Para ele é "urgente reformar a lei para declarar imprescritível a administração fraudulenta em prejuízo dos interesses nacionais em toda negociação internacional que comprometa substancialmente a economia nacional", como acontece agora com os crimes de contra a humanidade.
Zaffaroni citou o catedrático emérito alemão Wolfgang Naucke ao afirmar que "hoje o poder arbitrário é econômico, e não há instrumentos penais para contê-lo".
"Se alguém administra as propriedades de uma viúva ou de um órfão e age em seu prejuízo, vai preso, conforme o nosso Código Penal, pelo crime de administração fraudulenta, que introduzimos em nossa lei há uns 50 anos. Mas se administra toda a economia da Nação e entrega à jurisdição, que é expressão constitucional da soberania. Ah! Então dá cátedra e conselhos", comparou.

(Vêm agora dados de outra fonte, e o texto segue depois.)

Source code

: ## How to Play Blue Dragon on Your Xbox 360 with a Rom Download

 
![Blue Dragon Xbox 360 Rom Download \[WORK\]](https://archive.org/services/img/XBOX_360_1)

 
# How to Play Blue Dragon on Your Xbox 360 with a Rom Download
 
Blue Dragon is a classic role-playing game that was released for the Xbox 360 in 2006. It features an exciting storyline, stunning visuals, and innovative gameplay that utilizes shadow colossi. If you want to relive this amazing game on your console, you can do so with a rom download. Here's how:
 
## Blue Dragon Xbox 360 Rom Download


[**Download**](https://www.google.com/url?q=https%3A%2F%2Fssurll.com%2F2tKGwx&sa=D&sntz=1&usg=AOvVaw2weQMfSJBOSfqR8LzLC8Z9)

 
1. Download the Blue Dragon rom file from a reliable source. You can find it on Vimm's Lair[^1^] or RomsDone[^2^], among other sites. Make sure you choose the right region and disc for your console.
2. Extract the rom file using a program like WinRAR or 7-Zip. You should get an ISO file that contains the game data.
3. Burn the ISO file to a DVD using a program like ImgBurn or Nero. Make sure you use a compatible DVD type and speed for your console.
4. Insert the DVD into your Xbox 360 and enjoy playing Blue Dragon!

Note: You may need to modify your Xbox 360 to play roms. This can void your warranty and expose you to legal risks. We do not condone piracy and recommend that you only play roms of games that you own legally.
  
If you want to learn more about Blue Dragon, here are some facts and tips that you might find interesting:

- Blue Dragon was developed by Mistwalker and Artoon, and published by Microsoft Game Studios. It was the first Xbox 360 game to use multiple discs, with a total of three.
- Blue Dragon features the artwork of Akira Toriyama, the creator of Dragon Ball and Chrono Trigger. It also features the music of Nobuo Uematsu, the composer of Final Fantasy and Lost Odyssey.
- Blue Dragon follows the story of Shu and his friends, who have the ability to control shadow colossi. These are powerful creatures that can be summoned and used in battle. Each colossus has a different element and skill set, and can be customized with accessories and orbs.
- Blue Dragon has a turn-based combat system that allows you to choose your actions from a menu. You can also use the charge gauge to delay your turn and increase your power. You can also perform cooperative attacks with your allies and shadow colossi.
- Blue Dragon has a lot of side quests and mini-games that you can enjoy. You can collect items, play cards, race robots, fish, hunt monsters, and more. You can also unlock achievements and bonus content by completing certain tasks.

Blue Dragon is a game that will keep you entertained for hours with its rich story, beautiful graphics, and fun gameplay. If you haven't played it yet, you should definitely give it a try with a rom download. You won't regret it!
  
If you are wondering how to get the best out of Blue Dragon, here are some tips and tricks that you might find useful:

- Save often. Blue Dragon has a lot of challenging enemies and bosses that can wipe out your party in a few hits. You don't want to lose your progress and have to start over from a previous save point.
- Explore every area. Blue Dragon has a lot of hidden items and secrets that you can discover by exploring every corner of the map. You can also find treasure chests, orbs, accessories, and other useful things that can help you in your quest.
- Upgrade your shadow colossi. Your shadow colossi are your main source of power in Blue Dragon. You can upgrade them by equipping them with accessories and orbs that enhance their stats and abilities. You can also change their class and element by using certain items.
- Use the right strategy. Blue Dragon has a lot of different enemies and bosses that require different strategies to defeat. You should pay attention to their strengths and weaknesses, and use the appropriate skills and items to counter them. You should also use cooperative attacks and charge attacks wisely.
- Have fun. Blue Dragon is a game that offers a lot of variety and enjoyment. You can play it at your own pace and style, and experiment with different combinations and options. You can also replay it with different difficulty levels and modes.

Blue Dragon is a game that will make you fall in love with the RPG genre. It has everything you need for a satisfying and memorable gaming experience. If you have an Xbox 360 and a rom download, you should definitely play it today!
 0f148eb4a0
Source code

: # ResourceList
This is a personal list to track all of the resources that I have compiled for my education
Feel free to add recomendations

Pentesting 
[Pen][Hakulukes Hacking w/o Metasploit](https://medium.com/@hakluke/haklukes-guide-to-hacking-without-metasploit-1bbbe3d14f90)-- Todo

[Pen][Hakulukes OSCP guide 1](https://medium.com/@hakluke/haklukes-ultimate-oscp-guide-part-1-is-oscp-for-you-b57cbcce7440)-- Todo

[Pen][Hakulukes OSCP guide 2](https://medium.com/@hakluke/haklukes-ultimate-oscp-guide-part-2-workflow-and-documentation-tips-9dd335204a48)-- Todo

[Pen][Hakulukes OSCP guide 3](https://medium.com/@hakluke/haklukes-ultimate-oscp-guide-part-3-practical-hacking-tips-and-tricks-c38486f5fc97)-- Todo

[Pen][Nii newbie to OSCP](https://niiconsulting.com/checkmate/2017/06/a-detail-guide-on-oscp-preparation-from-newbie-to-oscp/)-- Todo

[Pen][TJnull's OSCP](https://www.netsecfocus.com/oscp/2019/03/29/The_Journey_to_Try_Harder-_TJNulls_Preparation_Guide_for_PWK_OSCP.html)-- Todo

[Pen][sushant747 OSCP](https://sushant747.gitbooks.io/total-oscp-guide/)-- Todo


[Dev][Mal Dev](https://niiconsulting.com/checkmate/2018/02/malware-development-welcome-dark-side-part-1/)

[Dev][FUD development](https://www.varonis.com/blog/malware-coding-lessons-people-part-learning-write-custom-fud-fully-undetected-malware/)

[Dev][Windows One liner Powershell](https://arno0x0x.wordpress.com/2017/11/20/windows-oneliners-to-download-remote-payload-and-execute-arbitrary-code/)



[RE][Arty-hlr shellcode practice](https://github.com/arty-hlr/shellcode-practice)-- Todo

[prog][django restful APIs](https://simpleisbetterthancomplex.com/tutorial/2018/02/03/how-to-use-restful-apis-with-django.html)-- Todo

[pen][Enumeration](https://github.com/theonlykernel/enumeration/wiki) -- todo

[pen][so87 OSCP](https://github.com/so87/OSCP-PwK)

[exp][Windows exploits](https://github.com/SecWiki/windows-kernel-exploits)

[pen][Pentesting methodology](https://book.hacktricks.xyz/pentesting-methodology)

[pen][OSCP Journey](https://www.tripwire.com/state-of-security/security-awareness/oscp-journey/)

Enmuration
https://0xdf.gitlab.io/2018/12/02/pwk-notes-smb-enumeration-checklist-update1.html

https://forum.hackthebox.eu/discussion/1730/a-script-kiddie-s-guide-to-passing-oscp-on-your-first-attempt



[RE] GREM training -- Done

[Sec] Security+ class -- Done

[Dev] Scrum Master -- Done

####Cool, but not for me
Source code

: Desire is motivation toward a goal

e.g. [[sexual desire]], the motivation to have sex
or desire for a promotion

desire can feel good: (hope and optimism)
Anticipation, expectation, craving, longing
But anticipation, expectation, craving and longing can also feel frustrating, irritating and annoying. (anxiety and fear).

Após a decisão firme na justiça americana a favor dos fundos de investimento que exigem do governo argentino o pagamento integral de US$ 1,5 bilhão por títulos de dívida em moratória desde 2001, o juiz Thomas Griesa bloqueou no final de junho fundos depositados pelo executivo de Cristina Kirchner para os credores que aceitaram reestruturar a dívida (92,4%).
O fracasso das negociações mantidas desde então o governo argentino e os denominados fundos abutre, sob a mediação do advogado Daniell Pollack, deixou o país à sombra da moratória.